Segment Start: Records shown

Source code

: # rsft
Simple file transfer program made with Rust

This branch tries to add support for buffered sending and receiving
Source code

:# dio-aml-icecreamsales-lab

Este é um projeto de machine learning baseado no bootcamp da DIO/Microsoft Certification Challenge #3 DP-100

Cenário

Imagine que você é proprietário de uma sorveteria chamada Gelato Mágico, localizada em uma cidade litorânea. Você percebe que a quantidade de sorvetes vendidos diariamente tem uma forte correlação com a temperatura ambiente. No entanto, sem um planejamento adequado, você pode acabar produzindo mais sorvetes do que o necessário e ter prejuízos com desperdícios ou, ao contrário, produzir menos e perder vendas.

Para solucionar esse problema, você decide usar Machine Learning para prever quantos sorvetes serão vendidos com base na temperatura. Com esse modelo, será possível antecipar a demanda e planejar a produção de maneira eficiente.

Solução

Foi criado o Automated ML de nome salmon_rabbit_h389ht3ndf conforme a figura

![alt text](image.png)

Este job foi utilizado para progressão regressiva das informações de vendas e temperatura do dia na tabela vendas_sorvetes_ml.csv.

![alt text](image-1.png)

Segment End: Records shown

:: Your task ::
Only the lines that contain the string "Este" are to be copied from the records.

:: Result of the exercise ::
Este é um projeto de machine learning baseado no bootcamp da DIO/Microsoft Certification Challenge #3 DP-100
Este job foi utilizado para progressão regressiva das informações de vendas e temperatura do dia na tabela vendas_sorvetes_ml.csv.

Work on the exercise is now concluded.